= Beginning of Section =

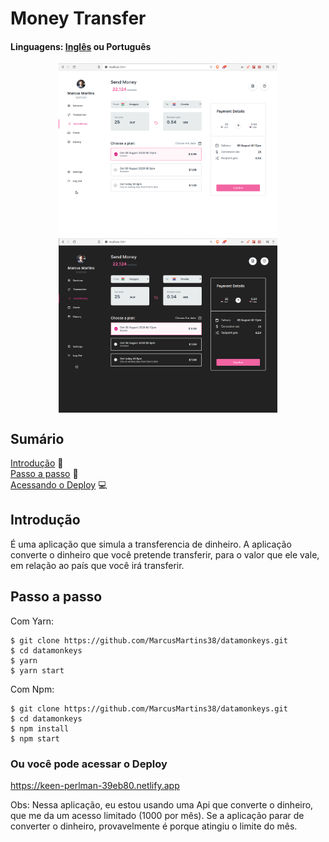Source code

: # Money Transfer

#### Linguagens: <a href="https://github.com/MarcusMartins38/datamonkeys">Inglês<a/> ou Português

<p align="center">
<img src="./.github/HomeLigth.png" width=350 align="center" />
<img src="./.github/HomeDark.png" width=350 align="center" />
</p>

## Sumário
[Introdução](#introdução) :door:  
[Passo a passo](#passo-a-passo) :open_book:  
[Acessando o Deploy](#ou-você-pode-acessar-o-deploy) :computer:



## Introdução

É uma aplicação que simula a transferencia de dinheiro. A aplicação converte o dinheiro que você pretende transferir, para o valor que ele vale, em relação ao país que você irá transferir.

## Passo a passo

Com Yarn:
```
$ git clone https://github.com/MarcusMartins38/datamonkeys.git
$ cd datamonkeys
$ yarn
$ yarn start
```
Com Npm:

```
$ git clone https://github.com/MarcusMartins38/datamonkeys.git
$ cd datamonkeys
$ npm install
$ npm start
```

### Ou você pode acessar o Deploy

https://keen-perlman-39eb80.netlify.app


Obs: Nessa aplicação, eu estou usando uma Api que converte o dinheiro, que me da um acesso limitado (1000 por mês). Se a aplicação parar de converter o dinheiro, provavelmente é porque atingiu o limite do mês.
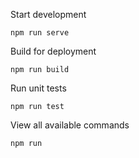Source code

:Start development
```
npm run serve
```

Build for deployment
```
npm run build
```

Run unit tests
```
npm run test
```

View all available commands
```
npm run
```
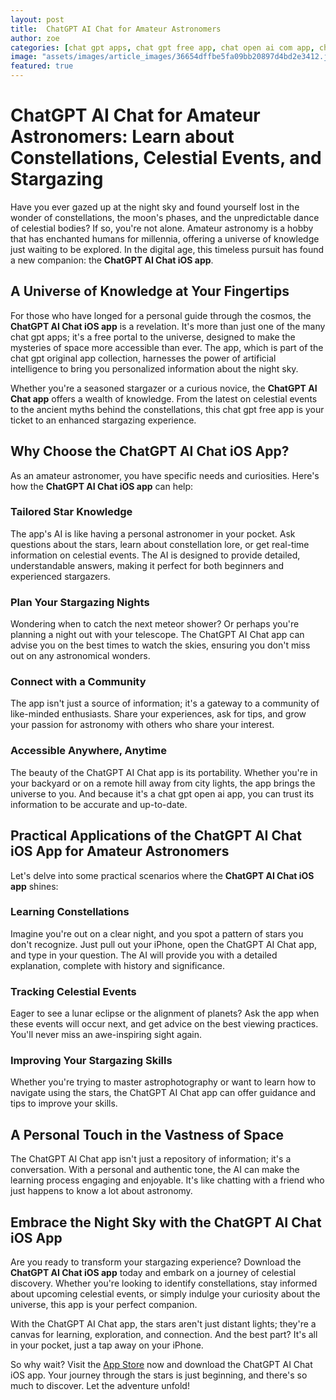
 ```yaml
---
layout: post
title:  ChatGPT AI Chat for Amateur Astronomers
author: zoe
categories: [chat gpt apps, chat gpt free app, chat open ai com app, chat gpt original app, chatgpt ios, chatgpt open ai app]
image: "assets/images/article_images/36654dffbe5fa09bb20897d4bd2e3412.jpg"
featured: true
---
```


# ChatGPT AI Chat for Amateur Astronomers: Learn about Constellations, Celestial Events, and Stargazing

Have you ever gazed up at the night sky and found yourself lost in the wonder of constellations, the moon's phases, and the unpredictable dance of celestial bodies? If so, you're not alone. Amateur astronomy is a hobby that has enchanted humans for millennia, offering a universe of knowledge just waiting to be explored. In the digital age, this timeless pursuit has found a new companion: the **ChatGPT AI Chat iOS app**.

## A Universe of Knowledge at Your Fingertips

For those who have longed for a personal guide through the cosmos, the **ChatGPT AI Chat iOS app** is a revelation. It's more than just one of the many chat gpt apps; it's a free portal to the universe, designed to make the mysteries of space more accessible than ever. The app, which is part of the chat gpt original app collection, harnesses the power of artificial intelligence to bring you personalized information about the night sky.

Whether you're a seasoned stargazer or a curious novice, the **ChatGPT AI Chat app** offers a wealth of knowledge. From the latest on celestial events to the ancient myths behind the constellations, this chat gpt free app is your ticket to an enhanced stargazing experience.

## Why Choose the ChatGPT AI Chat iOS App?

As an amateur astronomer, you have specific needs and curiosities. Here's how the **ChatGPT AI Chat iOS app** can help:

### Tailored Star Knowledge

The app's AI is like having a personal astronomer in your pocket. Ask questions about the stars, learn about constellation lore, or get real-time information on celestial events. The AI is designed to provide detailed, understandable answers, making it perfect for both beginners and experienced stargazers.

### Plan Your Stargazing Nights

Wondering when to catch the next meteor shower? Or perhaps you're planning a night out with your telescope. The ChatGPT AI Chat app can advise you on the best times to watch the skies, ensuring you don't miss out on any astronomical wonders.

### Connect with a Community

The app isn't just a source of information; it's a gateway to a community of like-minded enthusiasts. Share your experiences, ask for tips, and grow your passion for astronomy with others who share your interest.

### Accessible Anywhere, Anytime

The beauty of the ChatGPT AI Chat app is its portability. Whether you're in your backyard or on a remote hill away from city lights, the app brings the universe to you. And because it's a chat gpt open ai app, you can trust its information to be accurate and up-to-date.

## Practical Applications of the ChatGPT AI Chat iOS App for Amateur Astronomers

Let's delve into some practical scenarios where the **ChatGPT AI Chat iOS app** shines:

### Learning Constellations

Imagine you're out on a clear night, and you spot a pattern of stars you don't recognize. Just pull out your iPhone, open the ChatGPT AI Chat app, and type in your question. The AI will provide you with a detailed explanation, complete with history and significance.

### Tracking Celestial Events

Eager to see a lunar eclipse or the alignment of planets? Ask the app when these events will occur next, and get advice on the best viewing practices. You'll never miss an awe-inspiring sight again.

### Improving Your Stargazing Skills

Whether you're trying to master astrophotography or want to learn how to navigate using the stars, the ChatGPT AI Chat app can offer guidance and tips to improve your skills.

## A Personal Touch in the Vastness of Space

The ChatGPT AI Chat app isn't just a repository of information; it's a conversation. With a personal and authentic tone, the AI can make the learning process engaging and enjoyable. It's like chatting with a friend who just happens to know a lot about astronomy.

## Embrace the Night Sky with the ChatGPT AI Chat iOS App

Are you ready to transform your stargazing experience? Download the **ChatGPT AI Chat iOS app** today and embark on a journey of celestial discovery. Whether you're looking to identify constellations, stay informed about upcoming celestial events, or simply indulge your curiosity about the universe, this app is your perfect companion.

With the ChatGPT AI Chat app, the stars aren't just distant lights; they're a canvas for learning, exploration, and connection. And the best part? It's all in your pocket, just a tap away on your iPhone.

So why wait? Visit the [App Store](https://apps.apple.com/us/app/ai-ask-chat-with-ai-bots/id6472484891) now and download the ChatGPT AI Chat iOS app. Your journey through the stars is just beginning, and there's so much to discover. Let the adventure unfold!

= End of Section =

* Problem details:
Within the data above, the lines from the one with "Eager to see" to the one with "With the ChatGPT AI Chat app, the" must be repeated exactly; no other line belongs in the answer.

* Response:
Eager to see a lunar eclipse or the alignment of planets? Ask the app when these events will occur next, and get advice on the best viewing practices. You'll never miss an awe-inspiring sight again.

### Improving Your Stargazing Skills

Whether you're trying to master astrophotography or want to learn how to navigate using the stars, the ChatGPT AI Chat app can offer guidance and tips to improve your skills.

## A Personal Touch in the Vastness of Space

The ChatGPT AI Chat app isn't just a repository of information; it's a conversation. With a personal and authentic tone, the AI can make the learning process engaging and enjoyable. It's like chatting with a friend who just happens to know a lot about astronomy.

## Embrace the Night Sky with the ChatGPT AI Chat iOS App

Are you ready to transform your stargazing experience? Download the **ChatGPT AI Chat iOS app** today and embark on a journey of celestial discovery. Whether you're looking to identify constellations, stay informed about upcoming celestial events, or simply indulge your curiosity about the universe, this app is your perfect companion.

With the ChatGPT AI Chat app, the stars aren't just distant lights; they're a canvas for learning, exploration, and connection. And the best part? It's all in your pocket, just a tap away on your iPhone.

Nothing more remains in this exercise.